Chambord, conquête de l’inutile

Son escalier monte jusqu’au sommet du château ; il est coiffé d’une fleur de lys que l’on voit toujours de la même manière quelque soit l’endroit où l’on se trouve sur la terrasse ; son escalier représente l’ascension symbolique du roi vers le sommet d’où il domine la cour, et le royaume. L’ombre de Léonard de Vinci plane sur l’escalier (1).

 

Quand on monte l’escalier à double révolution, on peut se dire bonjour par les fenêtres intérieures tout en restant chacun de son côté ; on arrive sur la terrasse…

 

La terrasse de Chambord est comme un village dont les maisons aux toits pentus, sont dominées par de très hautes cheminées. On aimerait tellement qu’une des portes s’ouvre et qu’une personne nous invite pour l’apéro…

 

Actuellement il y a un chantier sur la terrasse : espérerons que les ouvriers en profitent parfois pour boire l’apéro quand il n’y a plus personne et que le château est à eux !

 

François 1er qui habitait au château de Blois, disait, lorsqu’il allait à Chambord pour y suivre attentivement le chantier, entre 1519 et 1539 : « Je vais chez moi. »

 

Pourtant, François 1er n’a pas fait construire Chambord pour y vivre, mais pour en mettre plein la vue à son ennemi de toujours, Charles Quint. L’objectif fut atteint ; l’ennemi fut admiratif – il ne vit que le donjon, c’est-à-dire l’essentiel.

 

Chambord est né d’un autre projet conçu par Léonard de Vinci, pour Romorantin, une ville située au bord de la Sauldre, un affluent du Cher ; Romorantin est à une quarantaine de km au sud est de Blois.
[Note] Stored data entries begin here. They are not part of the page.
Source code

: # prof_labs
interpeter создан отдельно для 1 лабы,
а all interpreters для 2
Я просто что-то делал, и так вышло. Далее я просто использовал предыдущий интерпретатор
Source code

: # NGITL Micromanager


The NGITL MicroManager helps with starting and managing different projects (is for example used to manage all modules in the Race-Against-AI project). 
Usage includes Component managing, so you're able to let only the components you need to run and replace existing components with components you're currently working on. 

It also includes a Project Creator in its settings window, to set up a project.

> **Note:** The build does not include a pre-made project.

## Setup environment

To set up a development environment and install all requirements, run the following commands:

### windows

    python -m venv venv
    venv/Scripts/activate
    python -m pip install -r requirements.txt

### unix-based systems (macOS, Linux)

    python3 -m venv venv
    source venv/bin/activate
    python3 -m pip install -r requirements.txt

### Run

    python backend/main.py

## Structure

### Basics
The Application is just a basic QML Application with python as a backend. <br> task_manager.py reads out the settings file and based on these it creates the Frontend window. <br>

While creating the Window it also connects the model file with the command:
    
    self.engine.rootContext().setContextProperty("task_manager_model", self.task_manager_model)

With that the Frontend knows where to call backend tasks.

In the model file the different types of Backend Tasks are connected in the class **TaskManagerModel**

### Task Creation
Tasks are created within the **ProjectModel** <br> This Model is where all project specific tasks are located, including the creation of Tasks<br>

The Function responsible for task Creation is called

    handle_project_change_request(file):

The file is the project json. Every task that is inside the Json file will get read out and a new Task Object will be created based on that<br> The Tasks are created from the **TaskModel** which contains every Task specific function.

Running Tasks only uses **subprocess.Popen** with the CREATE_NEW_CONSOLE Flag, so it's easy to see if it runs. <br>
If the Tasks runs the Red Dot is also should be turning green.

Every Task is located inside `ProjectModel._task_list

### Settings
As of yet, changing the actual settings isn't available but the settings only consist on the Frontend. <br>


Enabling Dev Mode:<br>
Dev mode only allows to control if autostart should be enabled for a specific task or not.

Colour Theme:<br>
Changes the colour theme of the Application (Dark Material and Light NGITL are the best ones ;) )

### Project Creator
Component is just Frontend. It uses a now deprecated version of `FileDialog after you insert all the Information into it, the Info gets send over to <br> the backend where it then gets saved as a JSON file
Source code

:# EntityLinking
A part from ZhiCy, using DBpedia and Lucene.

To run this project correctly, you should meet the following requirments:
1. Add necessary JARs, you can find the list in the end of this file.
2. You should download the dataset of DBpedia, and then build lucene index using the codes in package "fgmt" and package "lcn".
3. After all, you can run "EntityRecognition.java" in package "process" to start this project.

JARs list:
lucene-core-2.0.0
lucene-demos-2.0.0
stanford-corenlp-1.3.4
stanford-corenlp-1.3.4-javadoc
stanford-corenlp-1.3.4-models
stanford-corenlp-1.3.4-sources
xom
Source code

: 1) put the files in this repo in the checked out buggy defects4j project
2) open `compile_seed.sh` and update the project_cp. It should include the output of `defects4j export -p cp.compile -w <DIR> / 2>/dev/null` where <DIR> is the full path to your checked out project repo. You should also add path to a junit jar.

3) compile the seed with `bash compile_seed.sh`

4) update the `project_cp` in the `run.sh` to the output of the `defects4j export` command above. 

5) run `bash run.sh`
L’idée de Léonard à Romorantin était de créer un château ouvert sur une ville nouvelle, ce que sera Versailles avec Louis XIV… Après qu’il ait passé plus de temps à Chambord que François 1er.

 

Chambord n’est donc pas une première intention : c’est un second choix, devenu un chef-d’œuvre, surgissant au milieu d’une immense clairière ; la forêt autour pleine de gibier… François 1er venait y chasser – avant le chantier du château ; Romorantin est la capitale de la Sologne.

 

Chambord est irréel, beau comme un songe ; lorsqu’on le découvre depuis la route qui vient de Blois, le sommet du château apparaît dans l’axe, et comme il est ajouré, on a l’impression de voir un masque avec deux yeux, un fantôme…

 

« Réalité, réalité, punition exemplaire » chantait Bashung dans Volontaire, l’un des titres de l’album Play blessures, réalisé avec Gainsbourg ; réalité de la centrale nucléaire de Saint-Laurent-des-Eaux, dont on voit les tours et le panache blanc, après avoir quitté Chambord, pour aller vers Beaugency.

 

François 1er fut l’un le premier « conquérant de l’inutile » avec Chambord, bien avant que l’expression ne devienne le titre du livre culte de Lionel Terray (2).

 

Était-il utile de construire ce château pour impressionner un empereur ennemi ?

 

L’esprit de la Renaissance a transcendé l’utilité, pour que s’exprime une architecture joyeuse, fastueuse, merveilleuse, au service d’un nouvel art de cour, inspiré par Le Livre du Courtisan de Baldassare Castiglione (3), que l’auteur avait envisagé de dédier à François 1er.

 

(1) Bien qu’il n’y ait aucune preuve, tout le monde est convaincu qu’il l’a inspiré.

 

(2) Les conquérants de l’inutile, Lionel Terray, Gallimard, 1961 ; grand classique des livres de haute montagne.

 

(3) Publié en italien en 1528. Facile à trouver en poche aujourd’hui. Une lecture passionnante, écrite sous la forme d’un long dialogue courtois, spirituel, entre quelques princes et princesses, réunis au palais d’Urbino en Italie.